What is expected » Where the string "could" occurs in the material below, report the whole line.
Segment Open
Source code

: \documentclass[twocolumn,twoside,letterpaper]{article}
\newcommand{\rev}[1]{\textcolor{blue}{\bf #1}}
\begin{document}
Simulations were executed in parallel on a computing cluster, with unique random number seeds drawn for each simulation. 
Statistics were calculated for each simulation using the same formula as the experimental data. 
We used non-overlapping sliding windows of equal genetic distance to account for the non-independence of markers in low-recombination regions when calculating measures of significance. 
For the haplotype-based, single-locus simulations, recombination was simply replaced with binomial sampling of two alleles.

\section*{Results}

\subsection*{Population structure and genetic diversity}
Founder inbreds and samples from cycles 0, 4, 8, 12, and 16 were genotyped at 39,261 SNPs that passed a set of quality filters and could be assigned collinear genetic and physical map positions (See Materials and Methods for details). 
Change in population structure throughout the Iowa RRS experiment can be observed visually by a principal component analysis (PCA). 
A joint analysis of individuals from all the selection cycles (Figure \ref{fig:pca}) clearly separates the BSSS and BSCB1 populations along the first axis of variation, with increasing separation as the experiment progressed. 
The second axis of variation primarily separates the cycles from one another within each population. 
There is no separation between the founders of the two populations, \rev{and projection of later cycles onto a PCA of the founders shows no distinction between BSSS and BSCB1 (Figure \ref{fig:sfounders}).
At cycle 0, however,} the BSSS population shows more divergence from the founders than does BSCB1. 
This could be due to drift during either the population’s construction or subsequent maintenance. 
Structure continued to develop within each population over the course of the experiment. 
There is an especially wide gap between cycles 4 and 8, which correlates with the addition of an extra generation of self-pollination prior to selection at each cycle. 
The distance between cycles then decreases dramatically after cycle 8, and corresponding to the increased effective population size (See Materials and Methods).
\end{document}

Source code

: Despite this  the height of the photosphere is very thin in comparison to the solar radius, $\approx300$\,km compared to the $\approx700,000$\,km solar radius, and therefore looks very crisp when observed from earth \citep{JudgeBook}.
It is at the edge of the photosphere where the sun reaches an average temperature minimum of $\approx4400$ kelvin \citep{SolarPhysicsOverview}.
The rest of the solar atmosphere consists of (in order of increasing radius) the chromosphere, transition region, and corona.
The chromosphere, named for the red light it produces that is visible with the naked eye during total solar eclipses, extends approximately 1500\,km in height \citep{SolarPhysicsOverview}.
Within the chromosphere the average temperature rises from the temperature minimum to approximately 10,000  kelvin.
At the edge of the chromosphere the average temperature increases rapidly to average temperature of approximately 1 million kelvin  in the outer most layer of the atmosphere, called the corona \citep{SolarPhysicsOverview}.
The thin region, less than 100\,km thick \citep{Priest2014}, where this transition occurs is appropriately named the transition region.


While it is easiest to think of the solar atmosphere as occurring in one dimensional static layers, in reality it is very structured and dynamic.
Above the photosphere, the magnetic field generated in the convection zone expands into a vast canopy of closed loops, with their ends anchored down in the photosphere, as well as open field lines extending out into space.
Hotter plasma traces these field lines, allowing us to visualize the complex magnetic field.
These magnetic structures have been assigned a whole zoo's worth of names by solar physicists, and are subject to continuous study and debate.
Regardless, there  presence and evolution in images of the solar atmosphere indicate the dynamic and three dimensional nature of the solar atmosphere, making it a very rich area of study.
Segment Closed
Task output »
Founder inbreds and samples from cycles 0, 4, 8, 12, and 16 were genotyped at 39,261 SNPs that passed a set of quality filters and could be assigned collinear genetic and physical map positions (See Materials and Methods for details). 
This could be due to drift during either the population’s construction or subsequent maintenance. 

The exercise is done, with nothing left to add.